__How to complete this task__
Find and copy each line of the records where the string "conformal" shows up.

*** Opening of Data shown ***

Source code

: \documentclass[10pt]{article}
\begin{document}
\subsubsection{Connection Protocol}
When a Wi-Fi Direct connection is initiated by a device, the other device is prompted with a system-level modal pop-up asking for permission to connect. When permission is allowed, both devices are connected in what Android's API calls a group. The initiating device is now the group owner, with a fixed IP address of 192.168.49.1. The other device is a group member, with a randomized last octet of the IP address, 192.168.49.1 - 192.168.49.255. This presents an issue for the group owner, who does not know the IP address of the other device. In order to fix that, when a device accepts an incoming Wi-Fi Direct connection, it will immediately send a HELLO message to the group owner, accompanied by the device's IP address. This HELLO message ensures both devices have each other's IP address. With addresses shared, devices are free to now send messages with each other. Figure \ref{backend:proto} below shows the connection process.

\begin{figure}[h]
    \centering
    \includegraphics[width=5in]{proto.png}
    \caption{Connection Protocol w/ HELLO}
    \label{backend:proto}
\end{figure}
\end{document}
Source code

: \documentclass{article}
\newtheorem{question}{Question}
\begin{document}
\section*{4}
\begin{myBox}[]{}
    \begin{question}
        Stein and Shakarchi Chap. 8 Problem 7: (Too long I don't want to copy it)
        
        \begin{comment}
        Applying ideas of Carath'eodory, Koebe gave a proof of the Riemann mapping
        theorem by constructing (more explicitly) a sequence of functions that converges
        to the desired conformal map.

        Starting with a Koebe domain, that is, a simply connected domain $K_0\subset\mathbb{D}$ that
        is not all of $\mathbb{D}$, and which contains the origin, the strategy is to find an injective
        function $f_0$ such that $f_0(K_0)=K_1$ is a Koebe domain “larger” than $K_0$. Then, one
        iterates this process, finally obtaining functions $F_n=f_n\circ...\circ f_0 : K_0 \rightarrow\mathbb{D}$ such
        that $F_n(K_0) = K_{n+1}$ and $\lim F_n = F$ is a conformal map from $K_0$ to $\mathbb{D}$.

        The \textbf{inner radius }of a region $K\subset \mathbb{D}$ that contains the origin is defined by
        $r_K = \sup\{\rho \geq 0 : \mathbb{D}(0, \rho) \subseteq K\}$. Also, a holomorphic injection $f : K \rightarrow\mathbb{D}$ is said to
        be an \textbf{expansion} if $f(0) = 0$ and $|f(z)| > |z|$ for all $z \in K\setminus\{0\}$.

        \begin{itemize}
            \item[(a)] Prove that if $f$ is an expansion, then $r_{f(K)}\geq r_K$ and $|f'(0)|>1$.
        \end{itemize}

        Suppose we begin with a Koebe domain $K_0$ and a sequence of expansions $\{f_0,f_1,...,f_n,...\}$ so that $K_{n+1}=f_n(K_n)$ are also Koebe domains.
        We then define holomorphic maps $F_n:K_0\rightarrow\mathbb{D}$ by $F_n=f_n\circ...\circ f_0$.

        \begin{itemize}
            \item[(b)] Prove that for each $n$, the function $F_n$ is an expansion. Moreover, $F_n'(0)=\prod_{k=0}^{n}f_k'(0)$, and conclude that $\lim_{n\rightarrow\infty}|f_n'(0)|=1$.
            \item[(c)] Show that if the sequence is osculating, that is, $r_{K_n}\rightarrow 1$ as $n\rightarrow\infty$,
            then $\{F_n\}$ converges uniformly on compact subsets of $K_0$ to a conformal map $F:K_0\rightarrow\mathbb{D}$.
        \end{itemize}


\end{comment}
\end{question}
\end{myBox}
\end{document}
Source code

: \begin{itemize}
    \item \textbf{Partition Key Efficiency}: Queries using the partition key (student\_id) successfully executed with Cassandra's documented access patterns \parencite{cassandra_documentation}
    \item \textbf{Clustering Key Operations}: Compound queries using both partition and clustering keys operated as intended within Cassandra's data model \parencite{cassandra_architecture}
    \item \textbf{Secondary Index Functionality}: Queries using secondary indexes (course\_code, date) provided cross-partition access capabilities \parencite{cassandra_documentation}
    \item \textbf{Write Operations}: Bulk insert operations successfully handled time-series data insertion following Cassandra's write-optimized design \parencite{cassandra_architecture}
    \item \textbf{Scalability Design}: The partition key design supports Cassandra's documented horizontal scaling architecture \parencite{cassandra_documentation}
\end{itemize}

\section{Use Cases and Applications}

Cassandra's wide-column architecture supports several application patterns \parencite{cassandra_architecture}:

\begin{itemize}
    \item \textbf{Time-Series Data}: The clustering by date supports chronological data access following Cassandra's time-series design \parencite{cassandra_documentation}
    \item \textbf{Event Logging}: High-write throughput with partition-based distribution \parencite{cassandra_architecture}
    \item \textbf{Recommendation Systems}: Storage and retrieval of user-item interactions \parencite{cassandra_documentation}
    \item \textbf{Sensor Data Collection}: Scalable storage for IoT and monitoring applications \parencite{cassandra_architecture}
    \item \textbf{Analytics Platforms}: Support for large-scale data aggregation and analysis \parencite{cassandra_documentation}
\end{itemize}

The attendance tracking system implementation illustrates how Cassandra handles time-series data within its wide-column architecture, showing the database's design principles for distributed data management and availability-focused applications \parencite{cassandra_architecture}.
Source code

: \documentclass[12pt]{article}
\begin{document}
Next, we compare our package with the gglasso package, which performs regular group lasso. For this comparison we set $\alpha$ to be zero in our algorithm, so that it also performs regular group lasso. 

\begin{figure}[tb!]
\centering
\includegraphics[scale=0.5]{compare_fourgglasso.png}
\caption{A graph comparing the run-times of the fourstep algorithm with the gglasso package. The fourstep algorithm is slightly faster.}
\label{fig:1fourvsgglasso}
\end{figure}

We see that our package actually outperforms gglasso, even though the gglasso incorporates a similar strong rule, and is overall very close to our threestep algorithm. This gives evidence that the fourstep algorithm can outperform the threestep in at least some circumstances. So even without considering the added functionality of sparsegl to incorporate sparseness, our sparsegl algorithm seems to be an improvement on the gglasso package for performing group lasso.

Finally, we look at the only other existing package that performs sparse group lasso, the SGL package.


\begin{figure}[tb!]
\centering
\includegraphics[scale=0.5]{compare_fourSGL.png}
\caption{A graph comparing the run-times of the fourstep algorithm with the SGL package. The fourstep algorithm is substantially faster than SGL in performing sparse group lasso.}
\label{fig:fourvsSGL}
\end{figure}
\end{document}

*** Close of Data shown ***
*** Opening of Data shown ***

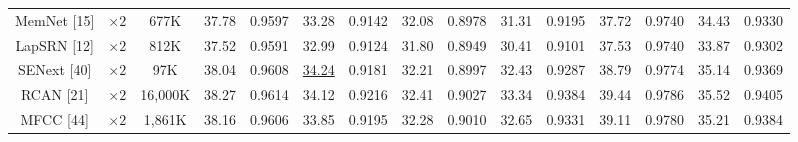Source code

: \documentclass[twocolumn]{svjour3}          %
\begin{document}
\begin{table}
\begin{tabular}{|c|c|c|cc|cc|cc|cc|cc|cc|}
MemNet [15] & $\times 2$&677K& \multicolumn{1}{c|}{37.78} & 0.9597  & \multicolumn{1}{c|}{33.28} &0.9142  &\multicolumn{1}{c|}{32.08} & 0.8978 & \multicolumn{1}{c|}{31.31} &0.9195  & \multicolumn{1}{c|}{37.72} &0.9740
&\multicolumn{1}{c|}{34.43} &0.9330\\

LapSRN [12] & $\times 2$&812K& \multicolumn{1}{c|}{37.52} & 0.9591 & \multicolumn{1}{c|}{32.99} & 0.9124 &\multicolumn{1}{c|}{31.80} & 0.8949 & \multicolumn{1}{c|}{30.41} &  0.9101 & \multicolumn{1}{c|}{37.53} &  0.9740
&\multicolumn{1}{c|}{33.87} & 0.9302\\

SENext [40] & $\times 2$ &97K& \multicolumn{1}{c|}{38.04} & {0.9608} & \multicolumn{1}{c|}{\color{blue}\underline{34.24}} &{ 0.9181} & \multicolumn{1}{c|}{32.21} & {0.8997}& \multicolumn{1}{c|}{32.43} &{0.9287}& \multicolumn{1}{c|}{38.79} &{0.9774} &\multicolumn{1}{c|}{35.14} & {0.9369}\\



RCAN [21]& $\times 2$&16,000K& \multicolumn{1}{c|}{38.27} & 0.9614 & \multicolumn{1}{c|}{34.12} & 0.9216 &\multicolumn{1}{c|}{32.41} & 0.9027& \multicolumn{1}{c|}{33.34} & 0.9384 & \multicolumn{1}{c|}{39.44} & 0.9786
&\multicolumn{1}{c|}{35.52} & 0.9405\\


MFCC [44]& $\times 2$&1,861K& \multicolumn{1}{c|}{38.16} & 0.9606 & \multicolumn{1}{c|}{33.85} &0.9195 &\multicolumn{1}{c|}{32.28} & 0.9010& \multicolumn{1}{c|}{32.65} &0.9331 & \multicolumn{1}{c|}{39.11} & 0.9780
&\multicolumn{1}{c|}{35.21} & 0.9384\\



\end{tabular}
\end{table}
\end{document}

*** Close of Data shown ***

__Task output__
        to the desired conformal map.
        that $F_n(K_0) = K_{n+1}$ and $\lim F_n = F$ is a conformal map from $K_0$ to $\mathbb{D}$.
            then $\{F_n\}$ converges uniformly on compact subsets of $K_0$ to a conformal map $F:K_0\rightarrow\mathbb{D}$.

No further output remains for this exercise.